Ce chiffre, qualifié de « faible » par le président de la HATPV, ne signifie pas cependant que seuls neufs projets en lien avec TotalEnergies ont existé depuis 2020 « dans toute la fonction publique », précise Didier Migaud, étant donné que la Haute autorité ne contrôle qu’un public déterminé (15 000 agents et responsables publics).
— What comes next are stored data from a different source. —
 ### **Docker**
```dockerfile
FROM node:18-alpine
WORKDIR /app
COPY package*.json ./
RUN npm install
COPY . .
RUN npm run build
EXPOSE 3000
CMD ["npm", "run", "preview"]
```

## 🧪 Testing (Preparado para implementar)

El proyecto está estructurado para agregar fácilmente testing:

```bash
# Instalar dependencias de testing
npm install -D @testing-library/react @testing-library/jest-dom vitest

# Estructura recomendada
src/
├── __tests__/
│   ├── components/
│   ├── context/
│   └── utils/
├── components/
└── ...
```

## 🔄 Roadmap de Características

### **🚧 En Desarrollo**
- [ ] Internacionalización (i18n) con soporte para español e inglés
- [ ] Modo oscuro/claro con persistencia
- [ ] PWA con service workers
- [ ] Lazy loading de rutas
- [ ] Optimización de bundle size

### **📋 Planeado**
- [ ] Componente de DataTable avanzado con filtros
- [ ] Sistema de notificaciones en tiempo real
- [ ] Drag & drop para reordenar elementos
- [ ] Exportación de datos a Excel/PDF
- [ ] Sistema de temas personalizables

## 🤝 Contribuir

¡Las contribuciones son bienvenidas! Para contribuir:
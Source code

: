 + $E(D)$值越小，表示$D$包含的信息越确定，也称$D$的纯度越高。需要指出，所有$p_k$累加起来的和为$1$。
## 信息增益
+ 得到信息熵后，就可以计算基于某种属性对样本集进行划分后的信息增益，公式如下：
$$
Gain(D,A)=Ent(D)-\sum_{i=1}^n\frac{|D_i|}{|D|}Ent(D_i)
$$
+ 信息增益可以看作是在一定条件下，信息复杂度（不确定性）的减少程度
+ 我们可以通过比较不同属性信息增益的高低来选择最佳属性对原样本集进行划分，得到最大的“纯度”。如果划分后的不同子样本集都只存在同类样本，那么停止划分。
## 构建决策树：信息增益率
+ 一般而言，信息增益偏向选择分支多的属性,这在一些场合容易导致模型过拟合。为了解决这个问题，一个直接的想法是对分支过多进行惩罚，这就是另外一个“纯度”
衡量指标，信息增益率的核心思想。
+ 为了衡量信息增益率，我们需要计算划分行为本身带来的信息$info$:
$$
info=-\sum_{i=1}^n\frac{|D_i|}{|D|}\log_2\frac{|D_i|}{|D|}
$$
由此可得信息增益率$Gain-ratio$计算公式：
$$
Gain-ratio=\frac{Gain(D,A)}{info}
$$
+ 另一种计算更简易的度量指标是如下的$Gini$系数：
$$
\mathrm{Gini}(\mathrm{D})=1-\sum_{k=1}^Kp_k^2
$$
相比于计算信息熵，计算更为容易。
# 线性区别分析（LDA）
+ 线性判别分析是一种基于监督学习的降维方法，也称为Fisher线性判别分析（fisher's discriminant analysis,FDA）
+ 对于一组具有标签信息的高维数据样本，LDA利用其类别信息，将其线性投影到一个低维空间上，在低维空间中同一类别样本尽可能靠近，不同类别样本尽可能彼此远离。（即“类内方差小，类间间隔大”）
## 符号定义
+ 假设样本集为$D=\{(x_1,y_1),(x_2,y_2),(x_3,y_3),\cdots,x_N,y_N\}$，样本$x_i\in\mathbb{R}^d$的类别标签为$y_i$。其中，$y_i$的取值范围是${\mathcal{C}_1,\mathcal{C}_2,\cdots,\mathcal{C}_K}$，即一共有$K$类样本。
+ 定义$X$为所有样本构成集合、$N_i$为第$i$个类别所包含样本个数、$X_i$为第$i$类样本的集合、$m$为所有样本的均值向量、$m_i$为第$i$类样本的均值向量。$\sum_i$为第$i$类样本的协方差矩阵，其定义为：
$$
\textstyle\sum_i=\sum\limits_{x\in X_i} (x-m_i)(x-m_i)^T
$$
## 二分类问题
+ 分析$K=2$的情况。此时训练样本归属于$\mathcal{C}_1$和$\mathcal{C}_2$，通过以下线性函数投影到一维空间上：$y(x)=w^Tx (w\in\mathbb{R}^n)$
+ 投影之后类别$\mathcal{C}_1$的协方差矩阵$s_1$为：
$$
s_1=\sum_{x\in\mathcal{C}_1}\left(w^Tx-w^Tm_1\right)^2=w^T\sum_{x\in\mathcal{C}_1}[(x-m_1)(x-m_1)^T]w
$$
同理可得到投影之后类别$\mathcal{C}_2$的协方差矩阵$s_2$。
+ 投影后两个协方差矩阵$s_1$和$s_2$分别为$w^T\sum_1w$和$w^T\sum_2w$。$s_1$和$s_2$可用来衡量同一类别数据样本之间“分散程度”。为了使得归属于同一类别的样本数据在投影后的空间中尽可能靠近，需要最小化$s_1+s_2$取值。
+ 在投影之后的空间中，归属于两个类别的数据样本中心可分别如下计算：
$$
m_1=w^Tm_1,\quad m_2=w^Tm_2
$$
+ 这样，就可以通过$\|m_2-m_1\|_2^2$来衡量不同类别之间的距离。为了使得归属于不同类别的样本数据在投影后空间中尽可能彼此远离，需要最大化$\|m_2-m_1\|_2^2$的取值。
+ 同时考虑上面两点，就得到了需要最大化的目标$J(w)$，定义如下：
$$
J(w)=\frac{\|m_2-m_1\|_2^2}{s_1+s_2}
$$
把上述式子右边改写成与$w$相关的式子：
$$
Sur les neuf dossiers, quatre concernaient des nominations dans le secteur public d’agents en provenance de chez TotalEnergies, et cinq concernaient un départ du secteur public vers TotalEnergies. « Tous ont fait l’objet d’un avis de compatibilité avec réserve. Il nous est arrivé, dans un des cas, de décider d’une réserve sectorielle sur tout le secteur de l’énergie », précise Didier Migaud. Interrogé sur la qualité du dispositif encadrant ces pantouflages pour se prémunir des conflits d’intérêts, Didier Migaud le juge « plutôt efficace ». « On est plutôt une référence au niveau européen, voire même dans le monde », affirme le haut fonctionnaire. Concrètement, la Haute autorité agit sur deux types de risque, pénal et déontologique. C’est sur le second qu’elle est le plus souvent amenée à intervenir, notamment lorsque cela concerne des projets de reconversion professionnelle. A partir du moment où une personne a exercé une activité privée dans les trois années qui précèdent une nomination dans la fonction publique, la Haute autorité est censée exprimer un avis de prénomination. Eventuellement « encadrer l’exercice de cette fonction ou imposer un déport, explique Didier Migaud. « Il est évident que quelqu’un qui vient de TotalEnergies devra se déporter de toute décision qui concerne TotalEnergies », illustre le président de la HATPV.
Un lobbying puissant
Si le nombre de « transferts » du public vers TotalEnergies et inversement est relativement faible ces dernières années, les efforts consacrés par l’entreprise dans le lobbying sont « dans la fourchette plutôt haute », assure Didier Migaud, et ce, sans compter les angles morts de la HATPV : « Tout cela doit être considéré en fonction des insuffisances du dispositif mis en place qui ne permet pas d’avoir une vue précise de toutes les dépenses engagées par un groupe comme TotalEnergies pour exercer des influences sur la décision publique », explique le haut fonctionnaire. « Qu’une grande entreprise puisse vouloir exercer une stratégie d’influence, ça paraît normal. Le problème c’est que cela se passe dans la transparence et que cela puisse être régulé », ajoute Didier Migaud. Au-delà des questions portant spécifiquement sur TotalEnergies, Didier Migaud est également revenu sur l’utilité de la « transparence » dans la vie publique, déplorant que les responsables politiques n’en parlent pas assez, ou souvent en mal. « Contrairement à cette petite musique que l’on entend, que la transparence serait un obstacle à l’attractivité de la fonction publique ou politique, je ne le crois pas du tout ». Et le haut fonctionnaire de relever que « les citoyens ignorent en très grande partie tout ce qui a pu être mis en place par les pouvoirs publics sur la transparence et le contrôle. Or on s’aperçoit que la défiance diminue à partir du moment où les citoyens sont informés des dispositifs mis en place ».